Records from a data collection

+--

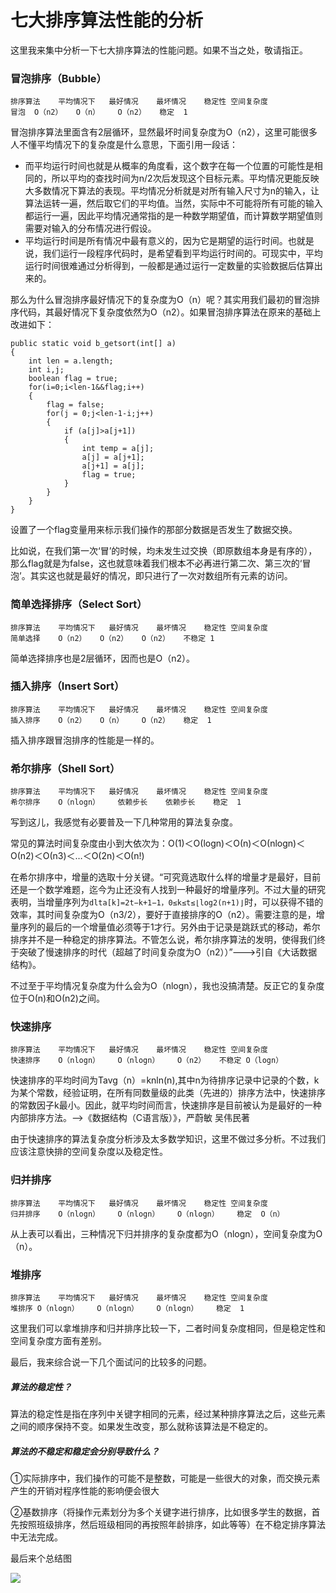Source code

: # 七大排序算法性能的分析

这里我来集中分析一下七大排序算法的性能问题。如果不当之处，敬请指正。

### 冒泡排序（Bubble）

    排序算法	平均情况下	最好情况	最坏情况	稳定性	空间复杂度
    冒泡	O（n2）	O（n）	O（n2）	稳定	1

冒泡排序算法里面含有2层循环，显然最坏时间复杂度为O（n2），这里可能很多人不懂平均情况下的复杂度是什么意思，下面引用一段话：

* 而平均运行时间也就是从概率的角度看，这个数字在每一个位置的可能性是相同的，所以平均的查找时间为n/2次后发现这个目标元素。平均情况更能反映大多数情况下算法的表现。平均情况分析就是对所有输入尺寸为n的输入，让算法运转一遍，然后取它们的平均值。当然，实际中不可能将所有可能的输入都运行一遍，因此平均情况通常指的是一种数学期望值，而计算数学期望值则需要对输入的分布情况进行假设。
* 平均运行时间是所有情况中最有意义的，因为它是期望的运行时间。也就是说，我们运行一段程序代码时，是希望看到平均运行时间的。可现实中，平均运行时间很难通过分析得到，一般都是通过运行一定数量的实验数据后估算出来的。

那么为什么冒泡排序最好情况下的复杂度为O（n）呢？其实用我们最初的冒泡排序代码，其最好情况下复杂度依然为O（n2）。如果冒泡排序算法在原来的基础上改进如下：

    public static void b_getsort(int[] a)
    {
        int len = a.length;
        int i,j;
        boolean flag = true;
        for(i=0;i<len-1&&flag;i++)
        {
            flag = false;
            for(j = 0;j<len-1-i;j++)
            {
                if (a[j]>a[j+1])
                {
                    int temp = a[j];
                    a[j] = a[j+1];
                    a[j+1] = a[j];
                    flag = true;
                }
            }
        }
    }

设置了一个flag变量用来标示我们操作的那部分数据是否发生了数据交换。 

比如说，在我们第一次‘冒’的时候，均未发生过交换（即原数组本身是有序的），那么flag就是为false，这也就意味着我们根本不必再进行第二次、第三次的‘冒泡’。其实这也就是最好的情况，即只进行了一次对数组所有元素的访问。

### 简单选择排序（Select Sort）

    排序算法	平均情况下	最好情况	最坏情况	稳定性	空间复杂度
    简单选择	O（n2）	O（n2）	O（n2）	不稳定	1

简单选择排序也是2层循环，因而也是O（n2）。

### 插入排序（Insert Sort）

    排序算法	平均情况下	最好情况	最坏情况	稳定性	空间复杂度
    插入排序	O（n2）	O（n）	O（n2）	稳定	1

插入排序跟冒泡排序的性能是一样的。

### 希尔排序（Shell Sort）

    排序算法	平均情况下	最好情况	最坏情况	稳定性	空间复杂度
    希尔排序	O（nlogn）	依赖步长	依赖步长	稳定	1

写到这儿，我感觉有必要普及一下几种常用的算法复杂度。 

常见的算法时间复杂度由小到大依次为：Ο(1)＜Ο(logn)＜Ο(n)＜Ο(nlogn)＜Ο(n2)＜Ο(n3)＜…＜Ο(2n)＜Ο(n!)

在希尔排序中，增量的选取十分关键。“可究竟选取什么样的增量才是最好，目前还是一个数学难题，迄今为止还没有人找到一种最好的增量序列。不过大量的研究表明，当增量序列为`dlta[k]=2t−k+1−1，0≤k≤t≤⌊log2(n+1)⌋`时，可以获得不错的效率，其时间复杂度为O（n3/2），要好于直接排序的O（n2）。需要注意的是，增量序列的最后的一个增量值必须等于1才行。另外由于记录是跳跃式的移动，希尔排序并不是一种稳定的排序算法。不管怎么说，希尔排序算法的发明，使得我们终于突破了慢速排序的时代（超越了时间复杂度为O（n2））”———>引自《大话数据结构》。

不过至于平均情况复杂度为什么会为O（nlogn），我也没搞清楚。反正它的复杂度位于Ο(n)和Ο(n2)之间。

### 快速排序

    排序算法	平均情况下	最好情况	最坏情况	稳定性	空间复杂度
    快速排序	O（nlogn）	O（nlogn）	O（n2）	不稳定	O（logn）

快速排序的平均时间为Tavg（n）=knln(n),其中n为待排序记录中记录的个数，k为某个常数，经验证明，在所有同数量级的此类（先进的）排序方法中，快速排序的常数因子k最小。因此，就平均时间而言，快速排序是目前被认为是最好的一种内部排序方法。——>《数据结构（C语言版）》，严蔚敏 吴伟民著

由于快速排序的算法复杂度分析涉及太多数学知识，这里不做过多分析。不过我们应该注意快排的空间复杂度以及稳定性。

### 归并排序

    排序算法	平均情况下	最好情况	最坏情况	稳定性	空间复杂度
    归并排序	O（nlogn）	O（nlogn）	O（nlogn）	稳定	O（n）

从上表可以看出，三种情况下归并排序的复杂度都为O（nlogn），空间复杂度为O（n）。

### 堆排序

    排序算法	平均情况下	最好情况	最坏情况	稳定性	空间复杂度
    堆排序	O（nlogn）	O（nlogn）	O（nlogn）	稳定	1

这里我们可以拿堆排序和归并排序比较一下，二者时间复杂度相同，但是稳定性和空间复杂度方面有差别。

最后，我来综合说一下几个面试问的比较多的问题。

##### 算法的稳定性？

算法的稳定性是指在序列中关键字相同的元素，经过某种排序算法之后，这些元素之间的顺序保持不变。如果发生改变，那么就称该算法是不稳定的。

##### 算法的不稳定和稳定会分别导致什么？

①实际排序中，我们操作的可能不是整数，可能是一些很大的对象，而交换元素 产生的开销对程序性能的影响便会很大 

②基数排序（将操作元素划分为多个关键字进行排序，比如很多学生的数据，首先按照班级排序，然后班级相同的再按照年龄排序，如此等等）在不稳定排序算法中无法完成。

最后来个总结图

![](http://biangbiangpic.b0.upaiyun.com/blog/8e550c89246aac6e134519e4ae9bc97d.png)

+--

**Description of the task**
Count how many lines above include the word "nlogn" and answer with that figure only.

**Output for this task**
7